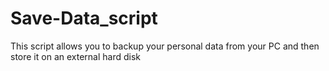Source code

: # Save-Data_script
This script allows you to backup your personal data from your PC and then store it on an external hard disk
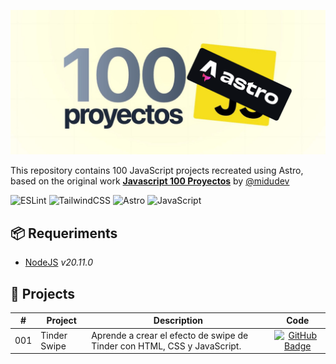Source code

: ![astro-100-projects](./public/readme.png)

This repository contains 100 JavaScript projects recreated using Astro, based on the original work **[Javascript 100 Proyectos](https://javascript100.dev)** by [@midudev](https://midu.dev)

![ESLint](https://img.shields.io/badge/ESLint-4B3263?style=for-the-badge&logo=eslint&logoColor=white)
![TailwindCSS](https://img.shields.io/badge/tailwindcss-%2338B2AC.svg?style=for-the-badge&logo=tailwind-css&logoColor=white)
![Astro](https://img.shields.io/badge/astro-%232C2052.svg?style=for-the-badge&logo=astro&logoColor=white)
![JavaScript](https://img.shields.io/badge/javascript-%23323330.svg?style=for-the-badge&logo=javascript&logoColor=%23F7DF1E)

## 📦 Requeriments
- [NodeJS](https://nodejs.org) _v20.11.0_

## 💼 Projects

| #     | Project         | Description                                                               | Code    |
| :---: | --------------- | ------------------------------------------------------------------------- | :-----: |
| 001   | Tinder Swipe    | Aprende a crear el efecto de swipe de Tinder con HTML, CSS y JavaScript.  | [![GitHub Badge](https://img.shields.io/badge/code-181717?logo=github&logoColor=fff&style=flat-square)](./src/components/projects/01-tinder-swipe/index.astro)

|---|

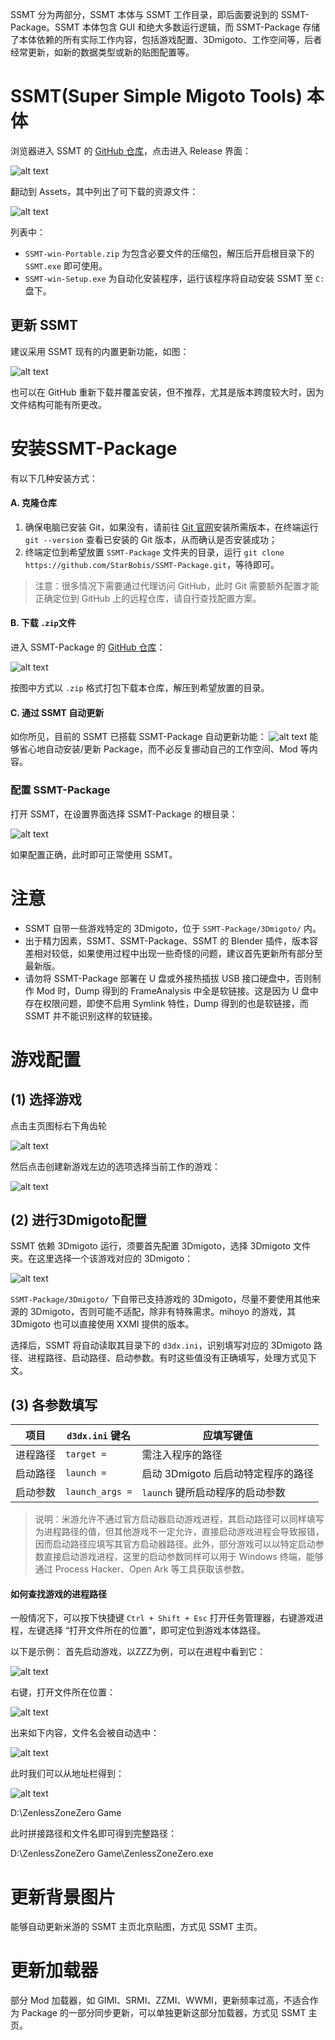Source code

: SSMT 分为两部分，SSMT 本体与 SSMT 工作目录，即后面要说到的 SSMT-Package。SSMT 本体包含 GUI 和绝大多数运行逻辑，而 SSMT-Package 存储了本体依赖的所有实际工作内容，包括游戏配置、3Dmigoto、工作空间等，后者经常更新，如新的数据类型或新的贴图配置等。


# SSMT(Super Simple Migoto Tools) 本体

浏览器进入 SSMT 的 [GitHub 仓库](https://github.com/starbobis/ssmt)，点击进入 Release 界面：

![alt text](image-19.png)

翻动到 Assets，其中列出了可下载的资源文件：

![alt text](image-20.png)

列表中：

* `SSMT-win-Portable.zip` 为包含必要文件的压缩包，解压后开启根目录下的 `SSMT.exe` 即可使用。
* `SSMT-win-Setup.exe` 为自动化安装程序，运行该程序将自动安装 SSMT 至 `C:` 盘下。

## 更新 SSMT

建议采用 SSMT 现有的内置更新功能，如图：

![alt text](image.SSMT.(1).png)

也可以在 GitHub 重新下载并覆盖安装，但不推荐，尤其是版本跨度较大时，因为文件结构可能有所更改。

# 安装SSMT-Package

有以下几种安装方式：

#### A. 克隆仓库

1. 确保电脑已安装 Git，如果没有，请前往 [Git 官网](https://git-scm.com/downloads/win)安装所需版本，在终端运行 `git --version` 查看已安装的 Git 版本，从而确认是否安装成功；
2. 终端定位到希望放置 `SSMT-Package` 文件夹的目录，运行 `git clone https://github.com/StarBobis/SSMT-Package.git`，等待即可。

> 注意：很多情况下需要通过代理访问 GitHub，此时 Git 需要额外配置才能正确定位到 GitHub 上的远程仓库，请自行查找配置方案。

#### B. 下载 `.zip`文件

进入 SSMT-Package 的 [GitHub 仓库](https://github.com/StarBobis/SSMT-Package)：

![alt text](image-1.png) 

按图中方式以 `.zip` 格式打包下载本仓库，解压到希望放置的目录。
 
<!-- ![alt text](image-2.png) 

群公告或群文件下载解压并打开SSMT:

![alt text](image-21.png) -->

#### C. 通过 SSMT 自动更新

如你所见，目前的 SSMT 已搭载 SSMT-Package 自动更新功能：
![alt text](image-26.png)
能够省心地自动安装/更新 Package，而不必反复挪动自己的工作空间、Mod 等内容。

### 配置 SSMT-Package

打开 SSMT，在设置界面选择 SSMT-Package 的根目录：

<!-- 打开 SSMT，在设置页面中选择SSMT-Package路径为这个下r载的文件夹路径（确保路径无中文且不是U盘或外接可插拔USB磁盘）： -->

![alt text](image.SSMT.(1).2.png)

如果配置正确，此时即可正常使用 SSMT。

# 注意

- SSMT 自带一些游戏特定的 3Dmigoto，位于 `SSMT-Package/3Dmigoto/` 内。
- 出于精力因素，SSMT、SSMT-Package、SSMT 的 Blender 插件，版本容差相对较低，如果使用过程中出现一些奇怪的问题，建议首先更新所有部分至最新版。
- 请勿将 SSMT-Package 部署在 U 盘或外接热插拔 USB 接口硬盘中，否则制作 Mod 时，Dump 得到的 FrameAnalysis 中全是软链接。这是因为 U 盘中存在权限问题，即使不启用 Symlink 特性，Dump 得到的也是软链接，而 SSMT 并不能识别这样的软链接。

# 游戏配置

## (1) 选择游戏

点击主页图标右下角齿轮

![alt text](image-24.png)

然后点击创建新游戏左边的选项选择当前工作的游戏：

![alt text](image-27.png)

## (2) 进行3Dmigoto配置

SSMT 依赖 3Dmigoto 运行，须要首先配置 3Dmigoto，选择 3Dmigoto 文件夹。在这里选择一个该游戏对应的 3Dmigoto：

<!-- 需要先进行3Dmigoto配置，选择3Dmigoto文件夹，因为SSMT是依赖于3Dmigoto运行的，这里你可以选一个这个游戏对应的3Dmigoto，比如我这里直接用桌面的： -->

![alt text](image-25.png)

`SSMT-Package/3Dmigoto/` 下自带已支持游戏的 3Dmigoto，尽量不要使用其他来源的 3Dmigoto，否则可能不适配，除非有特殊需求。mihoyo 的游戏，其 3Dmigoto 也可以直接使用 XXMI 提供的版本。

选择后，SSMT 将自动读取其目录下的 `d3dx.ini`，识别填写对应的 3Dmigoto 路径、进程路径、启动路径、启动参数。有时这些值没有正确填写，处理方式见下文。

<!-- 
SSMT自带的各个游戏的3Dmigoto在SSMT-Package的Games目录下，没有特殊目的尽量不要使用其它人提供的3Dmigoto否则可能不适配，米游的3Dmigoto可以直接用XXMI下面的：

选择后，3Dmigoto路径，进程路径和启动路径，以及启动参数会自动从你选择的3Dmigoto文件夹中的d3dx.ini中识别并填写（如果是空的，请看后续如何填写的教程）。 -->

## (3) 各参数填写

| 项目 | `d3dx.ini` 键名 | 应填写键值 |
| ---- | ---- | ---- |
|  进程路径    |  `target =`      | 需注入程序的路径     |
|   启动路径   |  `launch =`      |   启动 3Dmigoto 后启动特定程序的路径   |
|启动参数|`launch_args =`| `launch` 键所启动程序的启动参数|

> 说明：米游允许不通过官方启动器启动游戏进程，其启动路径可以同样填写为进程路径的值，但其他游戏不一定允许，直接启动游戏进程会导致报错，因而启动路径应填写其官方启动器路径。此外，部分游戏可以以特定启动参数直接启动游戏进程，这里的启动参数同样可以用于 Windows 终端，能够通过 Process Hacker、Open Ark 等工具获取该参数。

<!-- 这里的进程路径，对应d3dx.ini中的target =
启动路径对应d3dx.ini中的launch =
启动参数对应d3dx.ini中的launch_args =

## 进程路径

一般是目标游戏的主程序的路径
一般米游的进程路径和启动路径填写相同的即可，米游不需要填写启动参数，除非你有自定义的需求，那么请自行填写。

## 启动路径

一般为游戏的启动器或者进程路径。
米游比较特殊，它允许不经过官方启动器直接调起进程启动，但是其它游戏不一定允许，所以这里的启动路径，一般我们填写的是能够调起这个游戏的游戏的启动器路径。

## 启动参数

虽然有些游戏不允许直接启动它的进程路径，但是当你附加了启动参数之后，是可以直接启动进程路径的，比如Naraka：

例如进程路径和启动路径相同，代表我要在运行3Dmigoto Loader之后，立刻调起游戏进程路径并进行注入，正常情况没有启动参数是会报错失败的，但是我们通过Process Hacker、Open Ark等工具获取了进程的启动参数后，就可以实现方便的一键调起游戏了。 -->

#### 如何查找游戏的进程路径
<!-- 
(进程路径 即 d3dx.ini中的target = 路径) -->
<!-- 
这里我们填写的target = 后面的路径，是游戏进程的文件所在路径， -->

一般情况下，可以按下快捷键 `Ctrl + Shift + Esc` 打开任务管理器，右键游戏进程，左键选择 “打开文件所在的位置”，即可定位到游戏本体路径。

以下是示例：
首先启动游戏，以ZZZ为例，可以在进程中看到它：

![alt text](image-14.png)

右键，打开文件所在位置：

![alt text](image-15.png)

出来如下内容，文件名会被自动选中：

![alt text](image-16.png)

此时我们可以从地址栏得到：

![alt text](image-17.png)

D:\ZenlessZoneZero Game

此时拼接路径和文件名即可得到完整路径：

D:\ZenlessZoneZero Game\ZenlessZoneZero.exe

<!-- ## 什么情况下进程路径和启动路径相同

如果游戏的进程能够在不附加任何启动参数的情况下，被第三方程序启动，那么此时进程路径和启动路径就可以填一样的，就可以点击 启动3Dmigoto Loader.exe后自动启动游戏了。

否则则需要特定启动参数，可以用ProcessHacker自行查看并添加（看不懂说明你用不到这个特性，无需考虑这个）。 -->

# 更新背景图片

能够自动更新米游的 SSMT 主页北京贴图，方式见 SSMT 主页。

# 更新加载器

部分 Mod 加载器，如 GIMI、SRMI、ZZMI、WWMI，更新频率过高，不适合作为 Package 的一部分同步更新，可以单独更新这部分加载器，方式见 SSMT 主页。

|---|

_TASK ITEM_
Count the lines of the entries that hold the string "This", then state that number and nothing more.

_EXERCISE RESPONSE_
2